What the Industry Is Building and What Operators Can Do Now

DuckDuckGo is not the only alternative search engine drawing attention in this period. Brave Search, which also emphasizes privacy and traditional link results, has reported steady growth. Perplexity is moving in the opposite direction – toward more AI-generated answer formats – but has attracted users seeking sourced, citation-backed responses rather than unsourced summaries. The diversification of search behavior across multiple platforms is itself the trend, and it predates this week’s DuckDuckGo install figures; the current spike is a data point within a longer pattern of user fragmentation away from a single dominant search interface.

For practitioners tracking how platform shifts affect digital marketing costs and reach, the more durable strategic question is whether Google‘s AI Overviews will face opt-out pressure – from users, from regulators examining antitrust implications of AI display practices, or from advertiser feedback about reduced click-through rates on organic results.

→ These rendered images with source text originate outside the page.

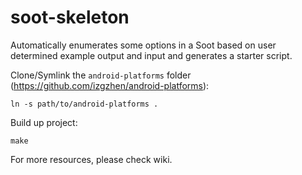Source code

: # soot-skeleton
Automatically enumerates some options in a Soot based on user determined example output and input and generates a starter script.

Clone/Symlink the `android-platforms` folder (https://github.com/izgzhen/android-platforms):

```
ln -s path/to/android-platforms .
```
Build up project:
```
make
```
For more resources, please check wiki.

None of those pressures have produced a policy change yet, but they represent the structural variables that will determine whether this install spike becomes a market share story.

Operators who want to respond to this data now, rather than waiting for sustained traffic evidence, have a limited but specific set of actions available:

  • Audit your current referral traffic by search engine – Most analytics platforms segment organic visits by source; establishing a current baseline for DuckDuckGo-referred sessions now will make any future shift measurable rather than anecdotal.
  • Confirm your site is indexed and rendering correctly on DuckDuckGoDuckDuckGo uses a combination of Bing‘s index and its own crawler; sites that have not been verified in Bing Webmaster Tools may have indexing gaps that would otherwise go unnoticed at current traffic volumes.
  • Preserve traditional on-page SEO practices rather than pivoting entirely to AI optimization – Clear title tags, structured headings, and descriptive meta descriptions remain the primary signals for link-based results pages; de-emphasizing them in favor of AI-specific schema would be premature given the market share numbers.
  • Monitor Google Search Console for AI Overview impression dataGoogle has begun surfacing some AI Overview appearance data in Search Console; tracking whether impressions are rising while clicks stagnate would quantify any traffic displacement that the DuckDuckGo migration hypothesis is meant to explain.

Whether the install surge DuckDuckGo has reported – drawn from the company’s own analytics and corroborated directionally but not fully verified by Apptopia‘s independent estimates – will translate into sustained referral traffic gains for small businesses whose pages currently rank well on link-based results but are buried beneath AI Overviews on Google, remains the question this week’s data raises without fully answering.